Task brief:
Where a line of the data below has the string "logs", copy that line.

Data for processing:
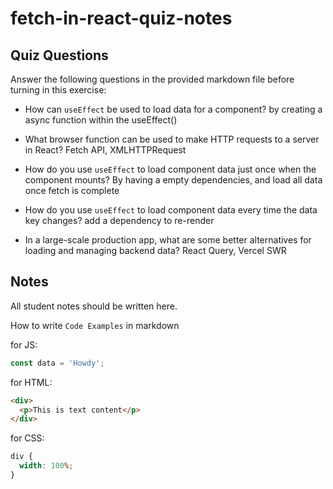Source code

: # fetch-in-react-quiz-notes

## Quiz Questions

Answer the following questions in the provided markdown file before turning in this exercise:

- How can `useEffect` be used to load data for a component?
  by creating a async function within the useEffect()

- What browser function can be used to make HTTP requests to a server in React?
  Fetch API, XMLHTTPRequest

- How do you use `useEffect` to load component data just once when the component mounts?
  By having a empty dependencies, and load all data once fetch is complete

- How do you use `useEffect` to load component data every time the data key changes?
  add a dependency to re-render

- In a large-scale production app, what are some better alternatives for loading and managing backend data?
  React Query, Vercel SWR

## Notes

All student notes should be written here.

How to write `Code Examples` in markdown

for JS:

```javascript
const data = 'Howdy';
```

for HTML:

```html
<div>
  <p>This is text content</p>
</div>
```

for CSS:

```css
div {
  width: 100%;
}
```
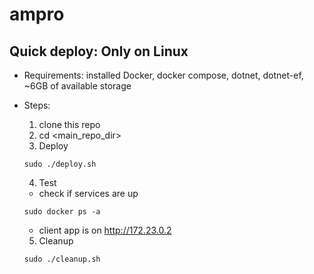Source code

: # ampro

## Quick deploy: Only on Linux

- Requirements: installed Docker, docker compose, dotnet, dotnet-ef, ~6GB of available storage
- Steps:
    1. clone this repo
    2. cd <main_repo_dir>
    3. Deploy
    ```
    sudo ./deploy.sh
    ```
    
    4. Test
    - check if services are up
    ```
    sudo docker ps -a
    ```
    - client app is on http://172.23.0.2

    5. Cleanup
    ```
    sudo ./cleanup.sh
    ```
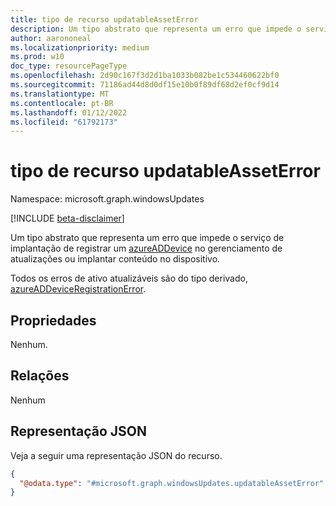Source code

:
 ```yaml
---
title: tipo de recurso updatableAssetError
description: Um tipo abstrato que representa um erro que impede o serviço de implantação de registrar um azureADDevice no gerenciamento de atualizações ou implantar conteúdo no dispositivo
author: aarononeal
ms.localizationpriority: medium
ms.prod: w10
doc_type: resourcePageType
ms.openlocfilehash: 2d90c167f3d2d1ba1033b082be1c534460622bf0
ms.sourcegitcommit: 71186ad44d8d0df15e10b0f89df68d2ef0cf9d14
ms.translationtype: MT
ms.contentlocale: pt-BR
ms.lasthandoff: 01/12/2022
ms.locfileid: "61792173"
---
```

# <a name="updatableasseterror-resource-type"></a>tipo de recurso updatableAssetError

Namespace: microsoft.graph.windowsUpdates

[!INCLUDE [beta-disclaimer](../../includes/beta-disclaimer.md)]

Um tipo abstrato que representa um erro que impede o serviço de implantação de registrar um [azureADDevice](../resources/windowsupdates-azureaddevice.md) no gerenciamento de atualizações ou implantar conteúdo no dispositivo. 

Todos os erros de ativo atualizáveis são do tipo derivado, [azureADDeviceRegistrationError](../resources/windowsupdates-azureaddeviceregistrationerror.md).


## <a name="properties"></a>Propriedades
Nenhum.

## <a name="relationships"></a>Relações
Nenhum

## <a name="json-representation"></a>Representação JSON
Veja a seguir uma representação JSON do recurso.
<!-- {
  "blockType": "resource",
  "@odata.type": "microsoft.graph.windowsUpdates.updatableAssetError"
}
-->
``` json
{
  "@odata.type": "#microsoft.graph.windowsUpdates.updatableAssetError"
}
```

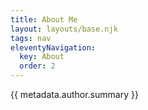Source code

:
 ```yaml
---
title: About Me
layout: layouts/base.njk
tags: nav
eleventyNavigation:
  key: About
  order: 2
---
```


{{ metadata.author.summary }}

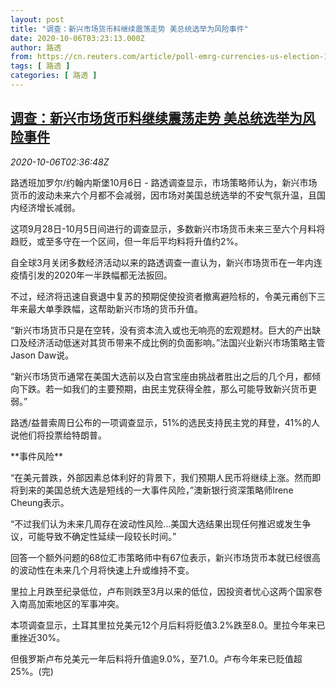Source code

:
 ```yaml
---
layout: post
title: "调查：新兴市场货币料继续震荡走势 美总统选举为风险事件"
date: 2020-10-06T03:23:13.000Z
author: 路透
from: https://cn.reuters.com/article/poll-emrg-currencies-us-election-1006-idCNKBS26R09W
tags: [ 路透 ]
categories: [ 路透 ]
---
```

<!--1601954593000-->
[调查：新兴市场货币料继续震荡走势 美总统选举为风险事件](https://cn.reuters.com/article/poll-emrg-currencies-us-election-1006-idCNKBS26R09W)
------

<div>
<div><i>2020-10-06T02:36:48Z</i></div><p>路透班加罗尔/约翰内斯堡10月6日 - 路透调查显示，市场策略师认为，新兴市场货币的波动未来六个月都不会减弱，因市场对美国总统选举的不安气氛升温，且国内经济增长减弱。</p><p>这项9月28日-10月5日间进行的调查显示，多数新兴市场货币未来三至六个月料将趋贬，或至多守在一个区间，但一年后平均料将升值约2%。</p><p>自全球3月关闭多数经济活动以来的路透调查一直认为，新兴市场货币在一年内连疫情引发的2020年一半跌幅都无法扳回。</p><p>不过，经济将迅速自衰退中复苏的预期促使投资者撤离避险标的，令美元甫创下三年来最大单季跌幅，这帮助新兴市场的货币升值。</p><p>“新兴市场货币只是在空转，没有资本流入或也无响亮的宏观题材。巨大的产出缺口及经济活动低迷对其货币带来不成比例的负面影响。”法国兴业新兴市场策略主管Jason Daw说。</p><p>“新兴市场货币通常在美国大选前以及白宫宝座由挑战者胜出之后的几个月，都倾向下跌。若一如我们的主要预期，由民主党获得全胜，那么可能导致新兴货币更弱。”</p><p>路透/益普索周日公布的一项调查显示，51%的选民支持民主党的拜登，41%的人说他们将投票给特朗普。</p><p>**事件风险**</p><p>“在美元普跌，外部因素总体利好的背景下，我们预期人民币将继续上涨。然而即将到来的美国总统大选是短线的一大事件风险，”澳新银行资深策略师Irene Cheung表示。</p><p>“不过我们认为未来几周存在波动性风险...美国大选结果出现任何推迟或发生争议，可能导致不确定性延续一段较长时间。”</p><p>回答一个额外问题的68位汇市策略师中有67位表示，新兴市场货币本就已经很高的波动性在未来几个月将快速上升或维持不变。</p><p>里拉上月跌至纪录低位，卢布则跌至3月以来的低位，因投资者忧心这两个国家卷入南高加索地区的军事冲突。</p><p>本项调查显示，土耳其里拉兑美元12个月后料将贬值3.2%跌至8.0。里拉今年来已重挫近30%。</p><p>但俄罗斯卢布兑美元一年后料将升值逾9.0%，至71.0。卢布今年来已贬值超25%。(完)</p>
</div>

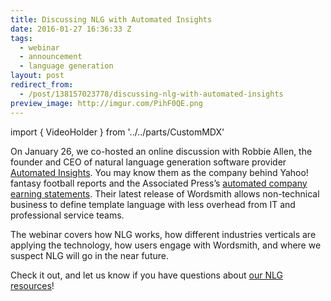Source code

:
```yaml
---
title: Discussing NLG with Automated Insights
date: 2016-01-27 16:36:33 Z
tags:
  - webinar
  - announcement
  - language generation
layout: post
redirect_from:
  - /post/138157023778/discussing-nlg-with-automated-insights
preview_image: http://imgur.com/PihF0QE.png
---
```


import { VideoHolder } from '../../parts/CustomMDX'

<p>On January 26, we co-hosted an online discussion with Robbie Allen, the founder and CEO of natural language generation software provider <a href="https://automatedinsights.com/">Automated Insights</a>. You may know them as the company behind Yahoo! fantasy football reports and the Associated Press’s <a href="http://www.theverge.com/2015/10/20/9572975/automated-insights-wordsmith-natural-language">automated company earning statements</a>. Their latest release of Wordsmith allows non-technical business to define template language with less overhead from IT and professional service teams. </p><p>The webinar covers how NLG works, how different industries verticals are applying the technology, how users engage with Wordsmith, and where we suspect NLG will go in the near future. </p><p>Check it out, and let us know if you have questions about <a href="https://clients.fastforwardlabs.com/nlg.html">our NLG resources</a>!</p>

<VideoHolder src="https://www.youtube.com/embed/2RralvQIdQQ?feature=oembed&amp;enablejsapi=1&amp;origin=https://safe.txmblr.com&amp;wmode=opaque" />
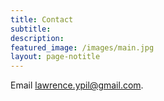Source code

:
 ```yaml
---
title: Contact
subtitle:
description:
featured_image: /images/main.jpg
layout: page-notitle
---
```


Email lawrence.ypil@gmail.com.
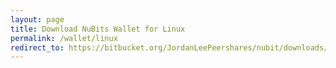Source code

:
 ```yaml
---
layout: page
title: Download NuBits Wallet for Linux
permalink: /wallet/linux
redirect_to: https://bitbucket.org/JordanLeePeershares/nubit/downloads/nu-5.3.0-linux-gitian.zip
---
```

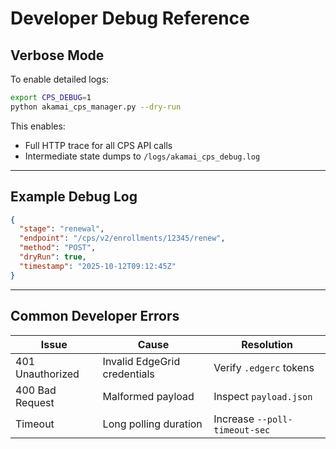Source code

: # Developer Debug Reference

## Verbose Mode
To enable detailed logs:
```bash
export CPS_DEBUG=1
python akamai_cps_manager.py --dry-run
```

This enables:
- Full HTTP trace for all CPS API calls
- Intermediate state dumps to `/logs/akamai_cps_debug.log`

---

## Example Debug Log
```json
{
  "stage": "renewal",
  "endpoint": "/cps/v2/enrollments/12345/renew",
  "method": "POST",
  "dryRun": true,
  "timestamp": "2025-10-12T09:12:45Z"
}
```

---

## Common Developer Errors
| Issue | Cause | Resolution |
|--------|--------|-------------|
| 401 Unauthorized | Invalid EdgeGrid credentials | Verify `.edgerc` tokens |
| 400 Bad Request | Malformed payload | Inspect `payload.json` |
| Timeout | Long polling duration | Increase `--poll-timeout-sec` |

Response area:
To enable detailed logs:
- Intermediate state dumps to `/logs/akamai_cps_debug.log`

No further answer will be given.